(Beginning of Data provided)
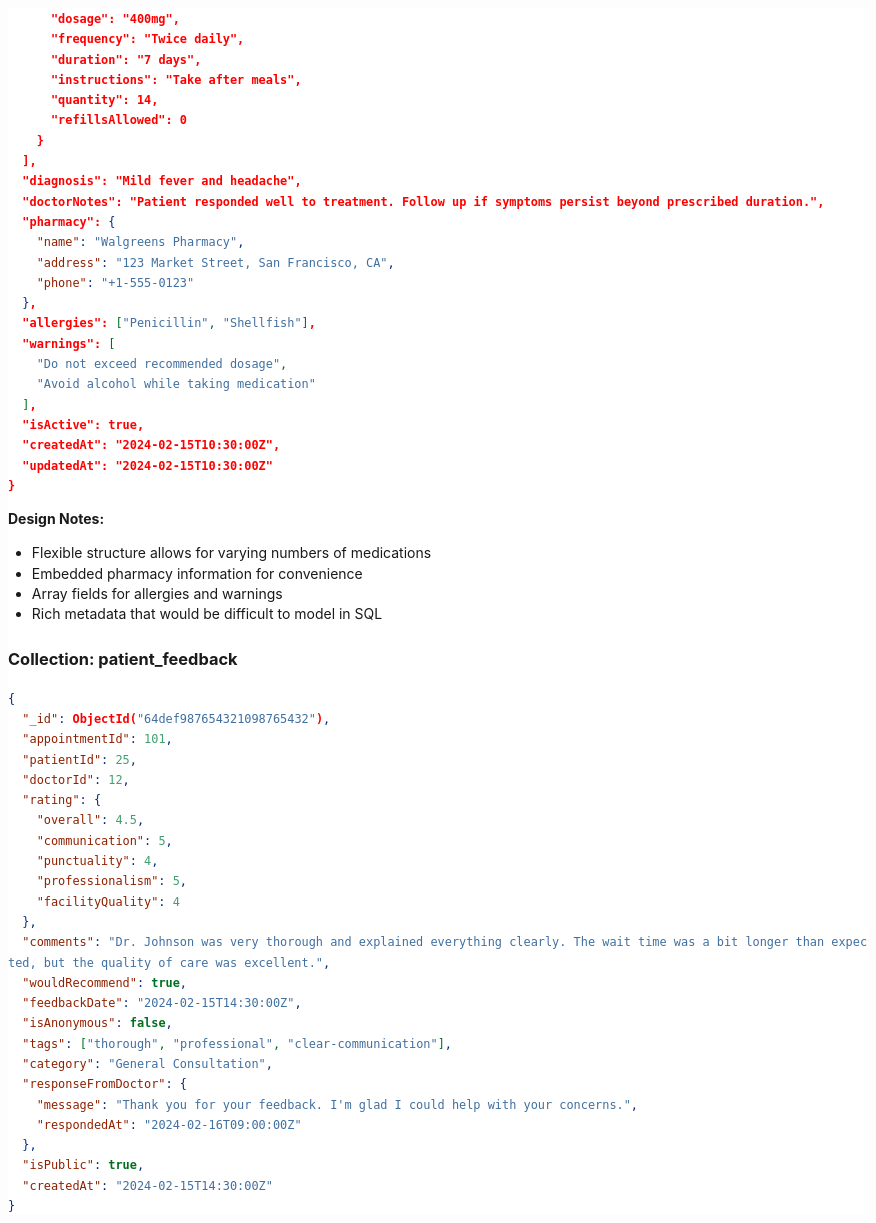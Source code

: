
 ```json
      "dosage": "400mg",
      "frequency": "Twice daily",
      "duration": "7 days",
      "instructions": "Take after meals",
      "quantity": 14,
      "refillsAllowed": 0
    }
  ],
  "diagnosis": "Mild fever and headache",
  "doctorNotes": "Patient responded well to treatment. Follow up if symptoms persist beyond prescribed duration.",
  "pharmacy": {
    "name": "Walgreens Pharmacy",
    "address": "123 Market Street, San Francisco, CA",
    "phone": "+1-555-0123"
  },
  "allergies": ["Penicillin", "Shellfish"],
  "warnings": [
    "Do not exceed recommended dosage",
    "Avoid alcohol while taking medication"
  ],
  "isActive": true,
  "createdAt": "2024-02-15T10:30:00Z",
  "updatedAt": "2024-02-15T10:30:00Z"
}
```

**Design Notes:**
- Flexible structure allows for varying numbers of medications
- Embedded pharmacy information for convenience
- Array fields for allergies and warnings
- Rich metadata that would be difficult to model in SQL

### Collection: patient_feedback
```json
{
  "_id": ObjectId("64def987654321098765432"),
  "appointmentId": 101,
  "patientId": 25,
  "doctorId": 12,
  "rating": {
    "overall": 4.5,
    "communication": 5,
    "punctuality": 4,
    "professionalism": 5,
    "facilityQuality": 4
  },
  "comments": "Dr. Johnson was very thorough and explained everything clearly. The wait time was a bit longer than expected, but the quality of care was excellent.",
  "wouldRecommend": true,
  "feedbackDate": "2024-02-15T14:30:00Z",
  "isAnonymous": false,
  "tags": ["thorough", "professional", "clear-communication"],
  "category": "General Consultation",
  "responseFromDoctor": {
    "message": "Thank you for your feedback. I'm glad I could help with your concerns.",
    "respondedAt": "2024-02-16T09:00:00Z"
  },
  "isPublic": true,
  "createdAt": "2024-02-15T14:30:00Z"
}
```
(End of Data provided)
(Beginning of Data provided)
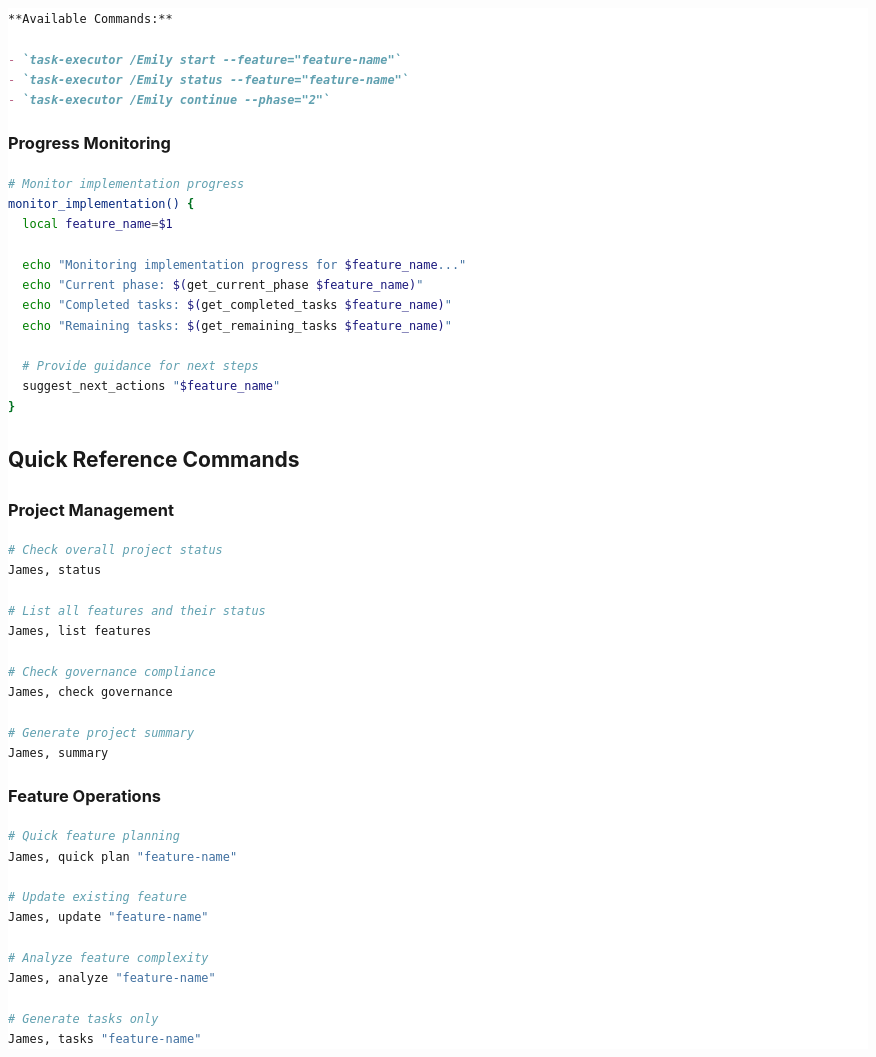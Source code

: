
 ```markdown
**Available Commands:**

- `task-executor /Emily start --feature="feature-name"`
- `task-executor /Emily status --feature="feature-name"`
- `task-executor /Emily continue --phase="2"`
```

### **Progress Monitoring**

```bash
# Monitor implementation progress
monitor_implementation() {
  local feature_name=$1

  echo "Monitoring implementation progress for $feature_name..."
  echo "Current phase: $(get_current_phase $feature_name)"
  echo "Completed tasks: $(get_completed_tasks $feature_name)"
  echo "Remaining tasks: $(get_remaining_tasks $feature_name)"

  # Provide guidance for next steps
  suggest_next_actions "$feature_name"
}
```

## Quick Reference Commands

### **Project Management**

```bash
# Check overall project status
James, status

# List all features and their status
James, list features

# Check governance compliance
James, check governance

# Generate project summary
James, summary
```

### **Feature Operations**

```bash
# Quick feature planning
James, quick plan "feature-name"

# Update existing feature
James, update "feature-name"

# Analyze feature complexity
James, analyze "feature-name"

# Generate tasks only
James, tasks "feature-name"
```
(End of Data provided)
Work instruction:
Every line above in which the word "status" occurs is to be copied.

Written solution:
- `task-executor /Emily status --feature="feature-name"`
# Check overall project status
James, status
# List all features and their status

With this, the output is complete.